(Stored data)
.....
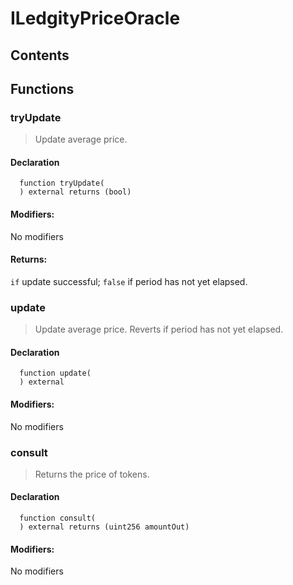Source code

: # ILedgityPriceOracle





## Contents
<!-- START doctoc -->
<!-- END doctoc -->




## Functions

### tryUpdate
> Update average price.


#### Declaration
```solidity
  function tryUpdate(
  ) external returns (bool)
```

#### Modifiers:
No modifiers


#### Returns:
`if` update successful; `false` if period has not yet elapsed.
### update
> Update average price. Reverts if period has not yet elapsed.

#### Declaration
```solidity
  function update(
  ) external
```

#### Modifiers:
No modifiers



### consult
> Returns the price of tokens.

#### Declaration
```solidity
  function consult(
  ) external returns (uint256 amountOut)
```

#### Modifiers:
No modifiers





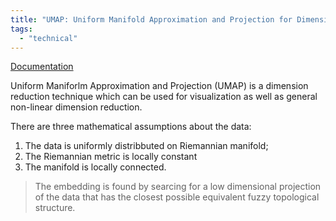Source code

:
 ```yaml
---
title: "UMAP: Uniform Manifold Approximation and Projection for Dimension Reduction"
tags:
  - "technical"
---
```


[Documentation](https://umap-learn.readthedocs.io/en/latest/)

Uniform Maniforlm Approximation and Projection (UMAP) is a dimension reduction technique which can be used for visualization as well as general non-linear dimension reduction. 

There are three mathematical assumptions about the data:
  1. The data is uniformly distribbuted on Riemannian manifold;
  2. The Riemannian metric is locally constant 
  3. The manifold is locally connected.

> The embedding is found by searcing for a low dimensional projection of the data that has the closest possible equivalent fuzzy topological structure.


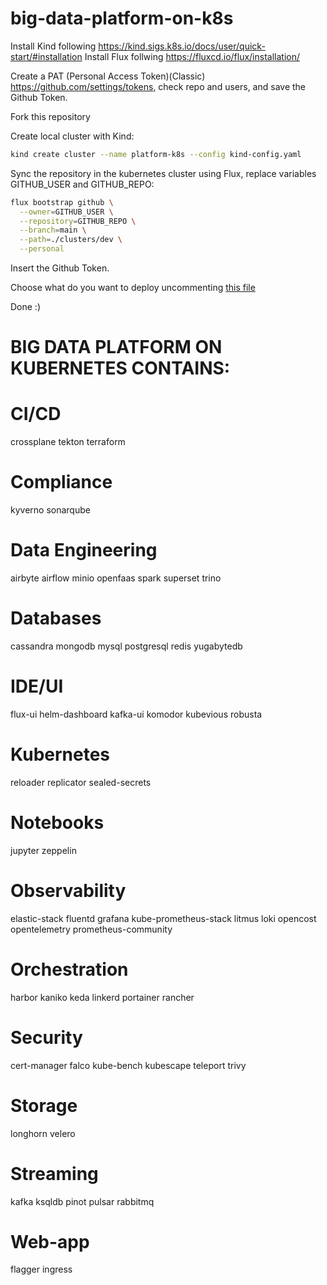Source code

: # big-data-platform-on-k8s

Install Kind following https://kind.sigs.k8s.io/docs/user/quick-start/#installation
Install Flux follwing https://fluxcd.io/flux/installation/

Create a PAT (Personal Access Token)(Classic) https://github.com/settings/tokens, check repo and users, and save the Github Token.

Fork this repository

Create local cluster with Kind:
```sh 
kind create cluster --name platform-k8s --config kind-config.yaml
```

Sync the repository in the kubernetes cluster using Flux, replace variables GITHUB_USER and GITHUB_REPO:
```sh 
flux bootstrap github \
  --owner=GITHUB_USER \
  --repository=GITHUB_REPO \
  --branch=main \
  --path=./clusters/dev \
  --personal
```

Insert the Github Token.

Choose what do you want to deploy uncommenting [this file](https://github.com/andreyolv/big-data-platform-on-k8s/blob/main/clusters/dev/kustomization.yaml)

Done :)

# BIG DATA PLATFORM ON KUBERNETES CONTAINS:
# CI/CD
crossplane
tekton
terraform

# Compliance
kyverno
sonarqube

# Data Engineering
airbyte
airflow
minio
openfaas
spark
superset
trino

# Databases
cassandra
mongodb
mysql
postgresql
redis
yugabytedb

# IDE/UI
flux-ui
helm-dashboard
kafka-ui
komodor
kubevious
robusta

# Kubernetes
reloader
replicator
sealed-secrets

# Notebooks
jupyter
zeppelin

# Observability
elastic-stack
fluentd
grafana
kube-prometheus-stack
litmus 
loki
opencost
opentelemetry
prometheus-community

# Orchestration
harbor
kaniko
keda
linkerd
portainer
rancher

# Security
cert-manager
falco
kube-bench
kubescape
teleport
trivy

# Storage
longhorn
velero

# Streaming
kafka
ksqldb
pinot
pulsar
rabbitmq

# Web-app
flagger
ingress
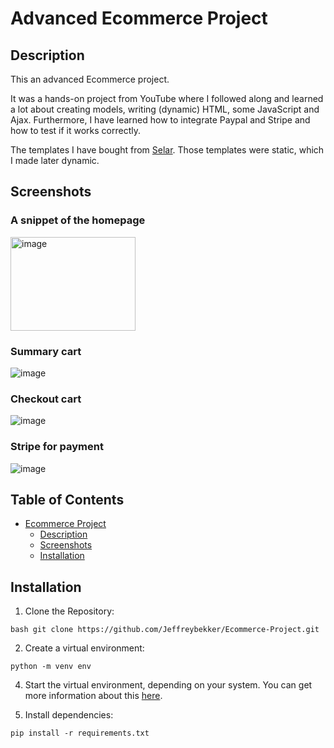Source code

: # Advanced Ecommerce Project

## Description
<p>This an advanced Ecommerce project.</p>
<p>It was a hands-on project from YouTube where I followed along and learned a lot about creating models, writing (dynamic) HTML, some JavaScript and Ajax.
Furthermore, I have learned how to integrate Paypal and Stripe and how to test if it works correctly.</p>
<p>The templates I have bought from <a href="https://selar.co/ecommerce-source-code">Selar</a>. Those templates were static, which I made later dynamic.</p>

## Screenshots

### A snippet of the homepage
<img src="https://github.com/user-attachments/assets/4f27c904-88e7-4460-bff8-17195a879a68" alt="image" width="200" height="150">

### Summary cart
![image](https://github.com/user-attachments/assets/d214575a-5652-4cb8-a972-99d46ea416f6)

### Checkout cart
![image](https://github.com/user-attachments/assets/bf2b9434-467c-4e2c-a0a4-703084d9f6b3)

### Stripe for payment
![image](https://github.com/user-attachments/assets/3071958d-06ab-45cf-adf9-684ff126c925)



## Table of Contents
* [Ecommerce Project](#ecommerce-project)
  * [Description](#description)
  * [Screenshots](#screenshots)
  * [Installation](#installation)

## Installation
1. Clone the Repository:
```
bash git clone https://github.com/Jeffreybekker/Ecommerce-Project.git
```
2. Create a virtual environment:
```
python -m venv env
```
4. Start the virtual environment, depending on your system. You can get more information about this <a href="https://docs.python.org/3/tutorial/venv.html">here</a>.

5. Install dependencies:
```
pip install -r requirements.txt
```
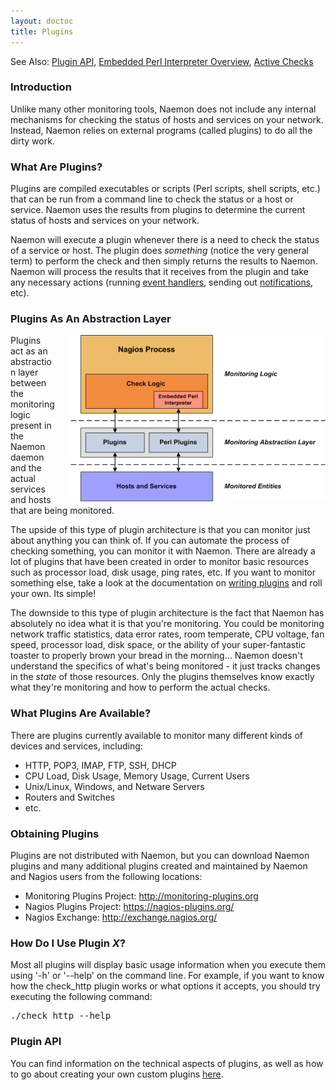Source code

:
 ```yaml
---
layout: doctoc
title: Plugins
---
```

<span class="glyphicon glyphicon-arrow-right"></span> See Also: <a href="pluginapi.html">Plugin API</a>, <a href="embeddedperl.html">Embedded Perl Interpreter Overview</a>, <a href="activechecks.html">Active Checks</a>

### Introduction

Unlike many other monitoring tools, Naemon does not include any internal mechanisms for checking the status of hosts and services on your network.  Instead, Naemon relies on external programs (called plugins) to do all the dirty work.

### What Are Plugins?

Plugins are compiled executables or scripts (Perl scripts, shell scripts, etc.) that can be run from a command line to check the status or a host or service.  Naemon uses the results from plugins to determine the current status of hosts and services on your network.

Naemon will execute a plugin whenever there is a need to check the status of a service or host.  The plugin does <i>something</i> (notice the very general term) to perform the check and then simply returns the results to Naemon.  Naemon will process the results that it receives from the plugin and take any necessary actions (running <a href="eventhandlers.html">event handlers</a>, sending out <a href="notifications.html">notifications</a>, etc).

### Plugins As An Abstraction Layer

<img src="/images/plugins.png" border="0" style="float: right; padding: 0 0 0 25px;" alt="Plugins">

Plugins act as an abstraction layer between the monitoring logic present in the Naemon daemon and the actual services and hosts that are being monitored.

The upside of this type of plugin architecture is that you can monitor just about anything you can think of.  If you can automate the process of checking something, you can monitor it with Naemon.  There are already a lot of plugins that have been created in order to monitor basic resources such as processor load, disk usage, ping rates, etc.  If you want to monitor something else, take a look at the documentation on <a href="pluginapi.html">writing plugins</a> and roll your own.  Its simple!

The downside to this type of plugin architecture is the fact that Naemon has absolutely no idea what it is that you're monitoring.  You could be monitoring network traffic statistics, data error rates, room temperate, CPU voltage, fan speed, processor load, disk space, or the ability of your super-fantastic toaster to properly brown your bread in the morning...  Naemon doesn't understand the specifics of what's being monitored - it just tracks changes in the <i>state</i> of those resources.  Only the plugins themselves know exactly what they're monitoring and how to perform the actual checks.

### What Plugins Are Available?

There are plugins currently available to monitor many different kinds of devices and services, including:

<ul>
<li>HTTP, POP3, IMAP, FTP, SSH, DHCP</li>
<li>CPU Load, Disk Usage, Memory Usage, Current Users</li>
<li>Unix/Linux, Windows, and Netware Servers</li>
<li>Routers and Switches</li>
<li>etc.</li>
</ul>

### Obtaining Plugins

Plugins are not distributed with Naemon, but you can download Naemon plugins and many additional plugins created and maintained by Naemon and Nagios users from the following locations:

<ul>
<li>Monitoring Plugins Project: <a href="http://monitoring-plugins.org">http://monitoring-plugins.org</a></li>
<li>Nagios Plugins Project: <a href="https://nagios-plugins.org/">https://nagios-plugins.org/</a></li>
<li>Nagios Exchange: <a href="http://exchange.nagios.org/">http://exchange.nagios.org/</a></li>
</ul>

### How Do I Use Plugin <i>X</i>?

Most all plugins will display basic usage information when you execute them using '-h' or '--help' on the command line.  For example, if you want to know how the check_http plugin works or what options it accepts, you should try executing the following command:

<pre>
./check_http --help
</pre>

<a name="howto"></a>

### Plugin API

You can find information on the technical aspects of plugins, as well as how to go about creating your own custom plugins <a href="pluginapi.html">here</a>.
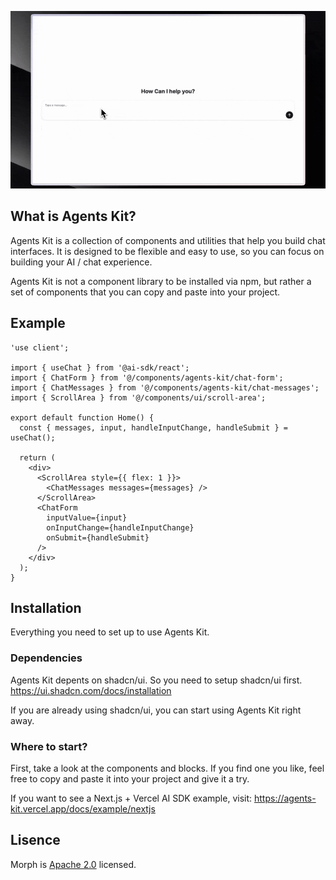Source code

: 
![Agents Kit](/assets/agents-kit.gif)

## What is Agents Kit?
Agents Kit is a collection of components and utilities that help you build chat interfaces. It is designed to be flexible and easy to use, so you can focus on building your AI / chat experience.

Agents Kit is not a component library to be installed via npm, but rather a set of components that you can copy and paste into your project.

## Example

```tsx
'use client';

import { useChat } from '@ai-sdk/react';
import { ChatForm } from '@/components/agents-kit/chat-form';
import { ChatMessages } from '@/components/agents-kit/chat-messages';
import { ScrollArea } from '@/components/ui/scroll-area';

export default function Home() {
  const { messages, input, handleInputChange, handleSubmit } = useChat();

  return (
    <div>
      <ScrollArea style={{ flex: 1 }}>
        <ChatMessages messages={messages} />
      </ScrollArea>
      <ChatForm
        inputValue={input}
        onInputChange={handleInputChange}
        onSubmit={handleSubmit}
      />
    </div>
  );
}
```

## Installation

Everything you need to set up to use Agents Kit.

### Dependencies

Agents Kit depents on shadcn/ui. So you need to setup shadcn/ui first. https://ui.shadcn.com/docs/installation

If you are already using shadcn/ui, you can start using Agents Kit right away.

### Where to start?
First, take a look at the components and blocks. If you find one you like, feel free to copy and paste it into your project and give it a try.

If you want to see a Next.js + Vercel AI SDK example, visit: https://agents-kit.vercel.app/docs/example/nextjs

## Lisence

Morph is [Apache 2.0](https://www.apache.org/licenses/LICENSE-2.0) licensed.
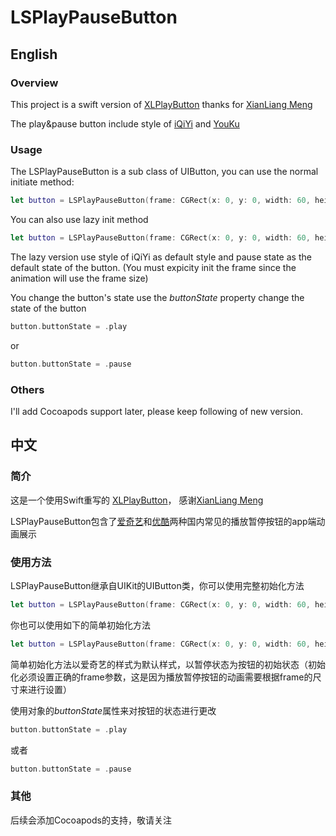 # LSPlayPauseButton

## English
### Overview
This project is a swift version of [XLPlayButton](https://github.com/mengxianliang/XLPlayButton) thanks for [XianLiang Meng](https://github.com/mengxianliang)

The play&pause button include style of [iQiYi](http://www.iqiyi.com) and [YouKu](http://www.youku.com)

### Usage
The LSPlayPauseButton is a sub class of UIButton, you can use the normal initiate method:

```swift
let button = LSPlayPauseButton(frame: CGRect(x: 0, y: 0, width: 60, height: 60), style: .youku, state: .play)
```

You can also use lazy init method

```swift
let button = LSPlayPauseButton(frame: CGRect(x: 0, y: 0, width: 60, height: 60))
```

The lazy version use style of iQiYi as default style and pause state as the default state of the button. (You must expicity init the frame since the animation will use the frame size)

You change the button's state use the *buttonState* property change the state of the button

```swift
button.buttonState = .play
```

or

```swift
button.buttonState = .pause
```

### Others
I'll add Cocoapods support later, please keep following of new version.

## 中文
### 简介
这是一个使用Swift重写的 [XLPlayButton](https://github.com/mengxianliang/XLPlayButton)， 感谢[XianLiang Meng](https://github.com/mengxianliang)

LSPlayPauseButton包含了[爱奇艺](http://www.iqiyi.com)和[优酷](http://www.youku.com)两种国内常见的播放暂停按钮的app端动画展示
### 使用方法
LSPlayPauseButton继承自UIKit的UIButton类，你可以使用完整初始化方法

```swift
let button = LSPlayPauseButton(frame: CGRect(x: 0, y: 0, width: 60, height: 60), style: .youku, state: .play)
```

你也可以使用如下的简单初始化方法

```swift
let button = LSPlayPauseButton(frame: CGRect(x: 0, y: 0, width: 60, height: 60))
```

简单初始化方法以爱奇艺的样式为默认样式，以暂停状态为按钮的初始状态（初始化必须设置正确的frame参数，这是因为播放暂停按钮的动画需要根据frame的尺寸来进行设置）

使用对象的*buttonState*属性来对按钮的状态进行更改

```swift
button.buttonState = .play
```

或者

```swift
button.buttonState = .pause
```
### 其他
后续会添加Cocoapods的支持，敬请关注
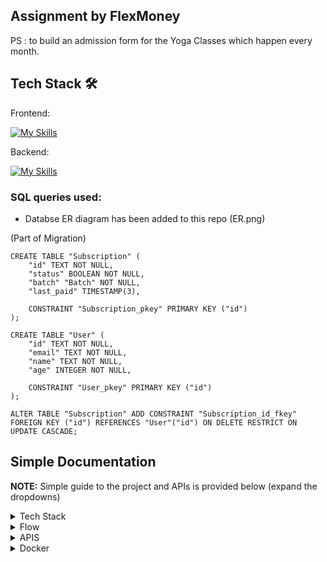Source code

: ## Assignment by FlexMoney

PS : to build an
admission form for the Yoga Classes which happen every month.

## Tech Stack 🛠️

Frontend:

[![My Skills](https://skills.thijs.gg/icons?i=react,nodejs,vite,css,html,js&theme=light)](https://skills.thijs.gg)

Backend:

[![My Skills](https://skills.thijs.gg/icons?i=express,nodejs,prisma,postgres,js&theme=light)](https://skills.thijs.gg)

### SQL queries used:

- Databse ER diagram has been added to this repo (ER.png)

(Part of Migration)

```
CREATE TABLE "Subscription" (
    "id" TEXT NOT NULL,
    "status" BOOLEAN NOT NULL,
    "batch" "Batch" NOT NULL,
    "last_paid" TIMESTAMP(3),

    CONSTRAINT "Subscription_pkey" PRIMARY KEY ("id")
);

CREATE TABLE "User" (
    "id" TEXT NOT NULL,
    "email" TEXT NOT NULL,
    "name" TEXT NOT NULL,
    "age" INTEGER NOT NULL,

    CONSTRAINT "User_pkey" PRIMARY KEY ("id")
);

ALTER TABLE "Subscription" ADD CONSTRAINT "Subscription_id_fkey" FOREIGN KEY ("id") REFERENCES "User"("id") ON DELETE RESTRICT ON UPDATE CASCADE;

```

## Simple Documentation

**NOTE:** Simple guide to the project and APIs is provided below (expand the dropdowns)

<details>
<summary>Tech Stack</summary>

### Frontend

- **React** has been used configured with [Vite](https://vitejs.dev/), which provids both developer experience and user satisfaction with faster and optimal loads
- Normal CSS has been used

### Backend

- **Node JS and Express JS**: NodeJS is used as runtime configured with the web application framework ExpressJS.

### Database

- **PostgreSQL**: PostgreSQL instance on cloud provider [supbase](supabase) was used,

### Deployment:

- Paas cloud platforms were used

1. Frontend : [Netlify](https://www.netlify.com/)
2. Backend : [koyeb](https://www.koyeb.com/)
</details>

<details>
<summary>Flow</summary>

1. Users registers for the first time with basic information. All the basic validation checks have been made as mentioned in the requirements.
2. Next steps is for verfication, which essentially verifies the registration status of user and heads them to payment.
3. All the information is presented here about the user and the subscription status.
4. Users can pay the amount and choose batch if required again (they can choose bacth in step 1 as well), the pay button here siulates the payment system.
5. At any point in time, to check the subscription status the `last_paid` field in db is used to verify in the verify stage.

</details>

<details>
<summary>APIS</summary>

### Registration:

Register User
Registers a new user with the provided information.

URL : /register

Method : POST

Request : Body

| Field | Type   | Description                 |
| ----- | ------ | --------------------------- |
| name  | string | User's name                 |
| email | string | User's email address        |
| age   | string | User's age                  |
| batch | string | User's batch (subscription) |

Status Code: 201 Created

Error Code: 401

### Check User

Register User
Checks if a user with the provided email exists.

URL : /check-user

Method : POST

Request : Body

| Field | Type   | Description          |
| ----- | ------ | -------------------- |
| email | string | User's email address |

Success Code : 200 OK

Error Code : 400 Bad Request

### Subscription Data

Retrieves subscription data based on the provided subscription ID.

URL : /sub-data

Method : POST

Request : Body

| Field | Type   | Description     |
| ----- | ------ | --------------- |
| subId | string | Subscription ID |

Success Code: 200 OK

Error Code : 400 Bad Request

### Expiry

Updates the status of a subscription to mark it as expired based on the provided subscription ID.

URL : /sub-expiry

Method : POST

Request : Body

| Field | Type   | Description     |
| ----- | ------ | --------------- |
| subId | string | Subscription ID |

Success Code : 200 OK

Error Code : 400 Bad Request

</details>

<details>
<summary>Docker</summary>

Have containarized the application to make it compatible to develop and deploy

- Both the frontend and the backend have been containerised
- The individual docker files are present in the directories name `Dockerfile`
- environment variables have been used to build the images and not used during the compose procedure.
- Finally the whole setup has been made for using multi-container setup with ease.

Steps to reproduce:

- After cloning the repo add the `.env` files in the both directories
  - for client side add `VITE_SERVER_URL`
  - for server side add `DATABASE_URL`
- Build the images using `docker build` command
- `docker-compose.yml` is the compose file
  - Use `docker-compose build` (if images are not there)
  - Use `docker-compose up` to run the services

</details>
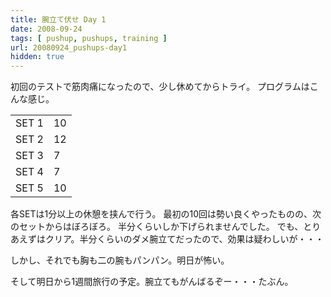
 ```yaml
---
title: 腕立て伏せ Day 1
date: 2008-09-24
tags: [ pushup, pushups, training ]
url: 20080924_pushups-day1
hidden: true
---
```

初回のテストで筋肉痛になったので、少し休めてからトライ。
プログラムはこんな感じ。

<table class="pushups">
<tr>
  <td>SET 1</td><td>10</td>
</tr>
<tr>
  <td>SET 2</td><td>12</td>
</tr>
<tr>
  <td>SET 3</td><td>7</td>
</tr>
<tr>
  <td>SET 4</td><td>7</td>
</tr>
<tr>
  <td>SET 5</td><td>10</td>
</tr>
</table>

各SETは1分以上の休憩を挟んで行う。
最初の10回は勢い良くやったものの、次のセットからはぼろぼろ。
半分くらいしか下げられませんでした。
でも、とりあえずはクリア。半分くらいのダメ腕立てだったので、効果は疑わしいが・・・

しかし、それでも胸も二の腕もパンパン。明日が怖い。

そして明日から1週間旅行の予定。腕立てもがんばるぞー・・・たぶん。
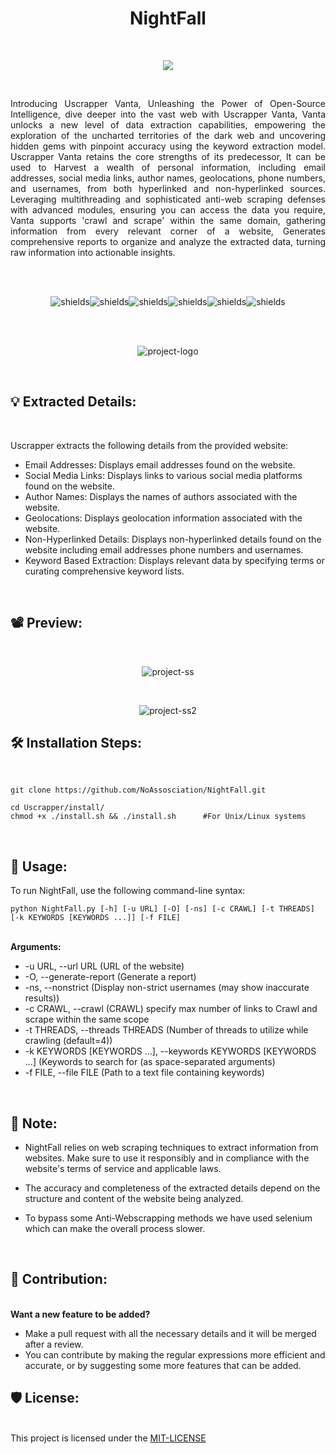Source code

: <h1 align="center" id="title">NightFall</h1><br>

<p align="center"><img src="https://ibb.co/nBPqGwV"
"></p><br>

<p id="description" align="justify">Introducing Uscrapper Vanta, Unleashing the Power of Open-Source Intelligence, dive deeper into the vast web with Uscrapper Vanta, Vanta unlocks a new level of data extraction capabilities, empowering the exploration of the uncharted territories of the dark web and uncovering hidden gems with pinpoint accuracy using the keyword extraction model. Uscrapper Vanta retains the core strengths of its predecessor, It can be used to Harvest a wealth of personal information, including email addresses, social media links, author names, geolocations, phone numbers, and usernames, from both hyperlinked and non-hyperlinked sources. Leveraging multithreading and sophisticated anti-web scraping defenses with advanced modules, ensuring you can access the data you require, Vanta supports 'crawl and scrape' within the same domain, gathering information from every relevant corner of a website, Generates comprehensive reports to organize and analyze the extracted data, turning raw information into actionable insights.</p><br><br>

<p align="center"><img src="https://img.shields.io/badge/Linux-FCC624?style=for-the-badge&amp;logo=linux&amp;logoColor=black" alt="shields"><img src="https://img.shields.io/badge/tmux-1BB91F?style=for-the-badge&amp;logo=tmux&amp;logoColor=white" alt="shields"><img src="https://img.shields.io/badge/windows%20terminal-4D4D4D?style=for-the-badge&amp;logo=windows%20terminal&amp;logoColor=white" alt="shields"><img src="https://img.shields.io/badge/iTerm2-000000?style=for-the-badge&amp;logo=iterm2&amp;logoColor=white" alt="shields"><img src="https://img.shields.io/badge/Python-3776AB?style=for-the-badge&amp;logo=python&amp;logoColor=white" alt="shields"><img src="https://img.shields.io/badge/Tor-7D4698?style=for-the-badge&logo=Tor-Browser&logoColor=white&amp;logo=python&amp;logoColor=white" alt="shields"></p><br><br>

<p align="center"><img src="https://github.com/z0m31en7/Uscrapper/blob/main/Images/Logo.png" alt="project-logo"></p><br>



  
<h2>💡 Extracted Details:</h2><br>

Uscrapper extracts the following details from the provided website:

*   Email Addresses: Displays email addresses found on the website.
*   Social Media Links: Displays links to various social media platforms found on the website.
*   Author Names: Displays the names of authors associated with the website.
*   Geolocations: Displays geolocation information associated with the website.
*   Non-Hyperlinked Details: Displays non-hyperlinked details found on the website including email addresses phone numbers and usernames.
*   Keyword Based Extraction: Displays relevant data by specifying terms or curating comprehensive keyword lists.

<br><h2>📽 Preview:</h2><br>

<p align="center"><img src="https://github.com/z0m31en7/Uscrapper/blob/main/Images/Preview.png" alt="project-ss"></p><br>
<p align="center"><img src="https://github.com/z0m31en7/Uscrapper/blob/main/Images/Preview2.png" alt="project-ss2"></p>


<h2>🛠️ Installation Steps:</h2><br>

```
git clone https://github.com/NoAssosciation/NightFall.git
```
```
cd Uscrapper/install/ 
chmod +x ./install.sh && ./install.sh      #For Unix/Linux systems
```

<br><h2>🔮 Usage:</h2>

<p>To run NightFall, use the following command-line syntax:</p>

```
python NightFall.py [-h] [-u URL] [-O] [-ns] [-c CRAWL] [-t THREADS] [-k KEYWORDS [KEYWORDS ...]] [-f FILE]
```
<br><b>Arguments:</b>

*  -u URL, --url URL     (URL of the website)
*  -O, --generate-report (Generate a report)
*  -ns, --nonstrict      (Display non-strict usernames (may show inaccurate results))
*  -c CRAWL, --crawl     (CRAWL) specify max number of links to Crawl and scrape within the same scope
*  -t THREADS, --threads THREADS (Number of threads to utilize while crawling (default=4))
*  -k KEYWORDS [KEYWORDS ...], --keywords KEYWORDS [KEYWORDS ...]    (Keywords to search for (as space-separated arguments)
*  -f FILE, --file FILE  (Path to a text file containing keywords)

<br><h2>📜 Note:</h2>
* NightFall relies on web scraping techniques to extract information from websites. Make sure to use it responsibly and in compliance with the website's terms of service and applicable laws.

* The accuracy and completeness of the extracted details depend on the structure and content of the website being analyzed.

* To bypass some Anti-Webscrapping methods we have used selenium which can make the overall process slower.

<br><h2>💌 Contribution:</h2><br>
<b>Want a new feature to be added?</b><br>
* Make a pull request with all the necessary details and it will be merged after a review.
* You can contribute by making the regular expressions more efficient and accurate, or by suggesting some more features that can be added.

<h2>🛡️ License:</h2><br>
This project is licensed under the <a href="https://github.com/NoAssosciation/NightFall/blob/main/LICENSE">MIT-LICENSE</a><br><br>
.....
● EXERCISE OBJECTIVE: Among the entries, how many lines include the string "attachments"? Please reply with only the number.

● WORKED SOLUTION: 4